Sorry to sound blunt, but that sounds like pure FUD in the actual sense of the term. Why would anyone write a program to allow a device to lie about sensor data?

As Mike mentioned before, there's been no evidence of the high load/unload cycle counts being the true values (are the raw values or the actual number, as watchtower pointed out). Furthermore, nobody has confirmed if the data provided by SMART does/should correspond to the specs in the datasheets. Is SMART counting Intellipark cycles, when the datasheet lists full load/unload cycles? As far as I know, WD is the only company with this type of technology (and I believe it's only on the GP drives), so it's not unreasonable to hear about erroneous readings.

If you read the reviews on NewEgg, there's only one "1 egg" review that I could find that wasn't a DOA or early death. My experience is that with decent hardware in proper operating conditions, it'll die within 3 months, or after 3 years. Pretty much every one of the poor reviews on NewEgg fits this category so far (except the one mentioned).

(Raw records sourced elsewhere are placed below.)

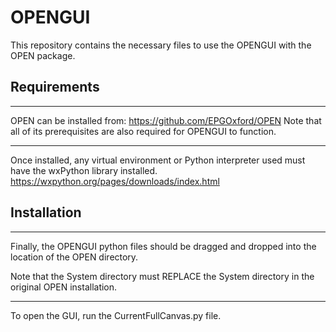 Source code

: # OPENGUI
This repository contains the necessary files
to use the OPENGUI with the OPEN package.

## Requirements
--------------------------------------------------
OPEN can be installed from:
https://github.com/EPGOxford/OPEN
Note that all of its prerequisites are also
required for OPENGUI to function.

--------------------------------------------------
Once installed, any virtual environment
or Python interpreter used must have the wxPython
library installed.
https://wxpython.org/pages/downloads/index.html

## Installation
--------------------------------------------------
Finally, the OPENGUI python files should be
dragged and dropped into the location of the 
OPEN directory.

Note that the System directory must REPLACE the
System directory in the original OPEN installation.

--------------------------------------------------
To open the GUI, run the CurrentFullCanvas.py file.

For what it's worth, I've hammered on all 10 of my GP drives in my server a number of times. I found out a few months ago that my 3ware card had a faulty BIOS chip which was causing drives to fall out of the array on restarts. Understandably, this led to several rebuilds in a matter of weeks (each taking over a day) on the eight WD10EACS drives. I also had issues initially with poor quality SATA cables connecting the WD5000AACS drives to the system as well, again, leading to rebuilds of the system RAID1 array. *touch wood* I haven't seen any cause for concern with these drives (SMART data, temperatures, performance), and the only thing I've done with the firmware is enable TLER for all of them.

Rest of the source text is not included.